The report cites greenhouse gas emissions as the primary driver of these increasing temperatures, and calls for immediate reduction of continued emissions for there to be a chance of possibly preventing negative consequences to human and ecological welfares. In addition to stresses these temperature increases will cause to agricultural, water, and energy resources, the report acknowledges the possibility of additional threats in the form of water-borne disease, food supply shortages, geopolitical conflicts, and heat-related illnesses.
Also read: “The latest IPCC Assessment Report should serve as a further wakeup call to our region,” ~5Cs
This new report echoes the recent IPCC AR5 preliminary assessment of the need to reduce human-induced greenhouse gas emissions immediately in order to mitigate continued global warming. Caribbean nations have just cause to be concerned with these new data, and to start taking action now in working to develop plans for mitigating possible temperature increases. In addition, leaders in the region will need to persist in calling for global support to help in addressing these issues and finding adaptation solutions for both the current impacts from climate change and preventative measures for future scenarios. The Caribbean Community Climate Change Centre (CCCCC) actively promotes the call for keeping the global temperature rise below 1.5°C to prevent detrimental effects to the livelihood of Caribbean countries. In developing new tools, such as the Caribbean Community Online Risk and Adaptation Tool (CCORAL), they are making positive steps toward providing information and region-wide tools to address urgent and necessary adaptation and mitigation challenges.

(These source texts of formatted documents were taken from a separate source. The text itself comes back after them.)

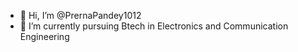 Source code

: - 👋 Hi, I’m @PrernaPandey1012
- 🌱 I’m currently pursuing Btech in Electronics and Communication Engineering
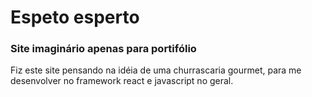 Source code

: # Espeto esperto
### Site imaginário apenas para portifólio

Fiz este site pensando na idéia de uma churrascaria gourmet,
para me desenvolver no framework react e javascript no geral.
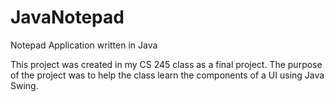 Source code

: # JavaNotepad
Notepad Application written in Java

This project was created in my CS 245 class as a final project. The purpose of the project was to help the class learn the components of a UI using Java Swing.
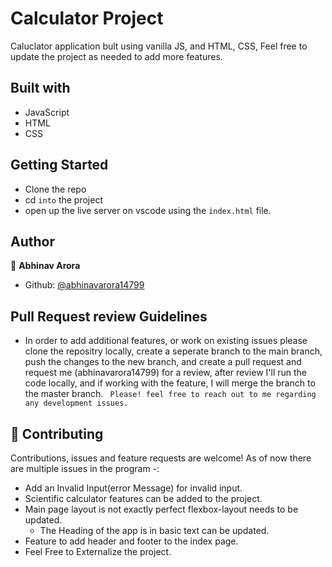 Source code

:
# Calculator Project 

Caluclator application bult using vanilla JS, and HTML, CSS, Feel free to update the project as needed to add more features.
## Built with

- JavaScript
- HTML
- CSS

## Getting Started

- Clone the repo
- cd `into` the project
- open up the live server on vscode using the `index.html` file.

## Author

👤 **Abhinav Arora**

- Github: [@abhinavarora14799](https://github.com/abhinavarora14799)

## Pull Request review Guidelines

* In order to add additional features, or work on existing issues please clone the repositry locally, create a seperate branch to the main branch, push the changes to the new branch, and create a pull request and request me (abhinavarora14799) for a review, after review I'll run the code locally, and if working with the feature, I will merge the branch to the master branch. ` Please! feel free to reach out to me regarding any development issues.`

## 🤝 Contributing

Contributions, issues and feature requests are welcome!
As of now there are multiple issues in the program -: 
* Add an Invalid Input(error Message) for invalid input.
* Scientific calculator features can be added to the project. 
* Main page layout is not exactly perfect flexbox-layout needs to be updated.
  * The Heading of the app is in basic text can be updated.
* Feature to add header and footer to the index page.
* Feel Free to Externalize the project.
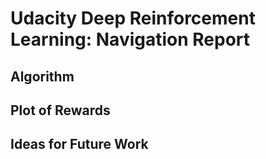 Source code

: # Udacity Deep Reinforcement Learning: Navigation Report

## Algorithm

## Plot of Rewards

## Ideas for Future Work
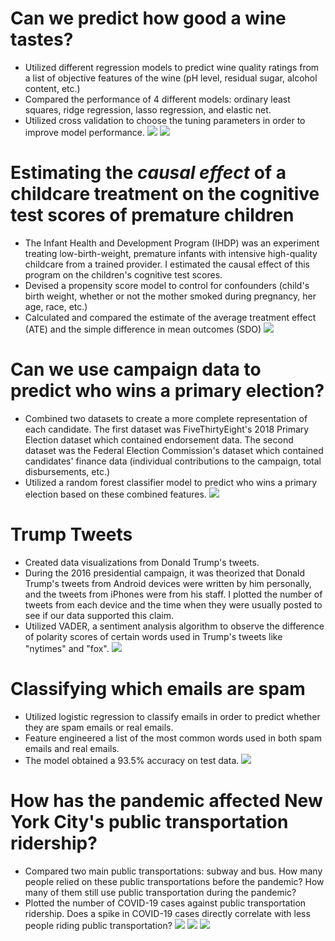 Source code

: # Can we predict how good a wine tastes?
* Utilized different regression models to predict wine quality ratings from a list of objective features of the wine (pH level, residual sugar, alcohol content, etc.)
* Compared the performance of 4 different models: ordinary least squares, ridge regression, lasso regression, and elastic net.
* Utilized cross validation to choose the tuning parameters in order to improve model performance.
![](/images/wine%20image%201.jpg)
![](/images/wine%20image%202.jpg)

# Estimating the _causal effect_ of a childcare treatment on the cognitive test scores of premature children
* The Infant Health and Development Program (IHDP) was an experiment treating low-birth-weight, premature infants with intensive high-quality childcare from a trained provider. I estimated the causal effect of this program on the children's cognitive test scores.
* Devised a propensity score model to control for confounders (child's birth weight, whether or not the mother smoked during pregnancy, her age, race, etc.)
* Calculated and compared the estimate of the average treatment effect (ATE) and the simple difference in mean outcomes (SDO)
![](/images/causal%20inference%20image%20corrected.jpg)

# Can we use campaign data to predict who wins a primary election?
* Combined two datasets to create a more complete representation of each candidate. The first dataset was FiveThirtyEight's 2018 Primary Election dataset which contained endorsement data. The second dataset was the Federal Election Commission's dataset which contained candidates' finance data (individual contributions to the campaign, total disbursements, etc.)
* Utilized a random forest classifier model to predict who wins a primary election based on these combined features.
![](/images/Election%20proj%20image.jpg)

# Trump Tweets
* Created data visualizations from Donald Trump's tweets.
* During the 2016 presidential campaign, it was theorized that Donald Trump's tweets from Android devices were written by him personally, and the tweets from iPhones were from his staff. I plotted the number of tweets from each device and the time when they were usually posted to see if our data supported this claim.
* Utilized VADER, a sentiment analysis algorithm to observe the difference of polarity scores of certain words used in Trump's tweets like "nytimes" and "fox".
![](/images/github%20trump%20tweets%20image.jpg)

# Classifying which emails are spam
* Utilized logistic regression to classify emails in order to predict whether they are spam emails or real emails.
* Feature engineered a list of the most common words used in both spam emails and real emails.
* The model obtained a 93.5% accuracy on test data.
![](/images/Spam%20Ham%20proj%20image.jpg)

# How has the pandemic affected New York City's public transportation ridership?
* Compared two main public transportations: subway and bus. How many people relied on these public transportations before the pandemic? How many of them still use public transportation during the pandemic?
* Plotted the number of COVID-19 cases against public transportation ridership. Does a spike in COVID-19 cases directly correlate with less people riding public transportation?
![](/images/nyc%20page%201.jpg)
![](/images/nyc%20page%202.jpg)
![](/images/nyc%20page%203.jpg)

Also Read: CCORAL Is Here! Endorsed by the IPCC Chair
As new data and reports such as the Mora et al. article continue to emerge, everyone in the Caribbean should be aware of the sharper focus on countries within the region. If the predicted temperature increases do not heat things up enough, the increased spotlight on cities like Kingston should help leaders and citizens alike to warm up to the fact that climate change is not only coming, but may be here sooner than anticipated. Action is needed now, and fortunately groups like the CCCCC have already begun to implement adaptation protocols and encourage conversations on the topic, but only time will tell just how “hot” this topic will become as temperatures continue to increase.
Mora, C., A. G. Frazier, R. J. Longman, R. S. Dacks, M. M. Walton, E. J. Tong, J. J. Sanchez, L. R. Kaiser, Y. O. Stender, J. M. Anderson, C. M. Ambrosino I. Fernandez-Silva, L. M. Giuseffi, and T. W. Giambelluca. 2013. The projected timing of climate departure from recent variability. Nature 502: 183-188.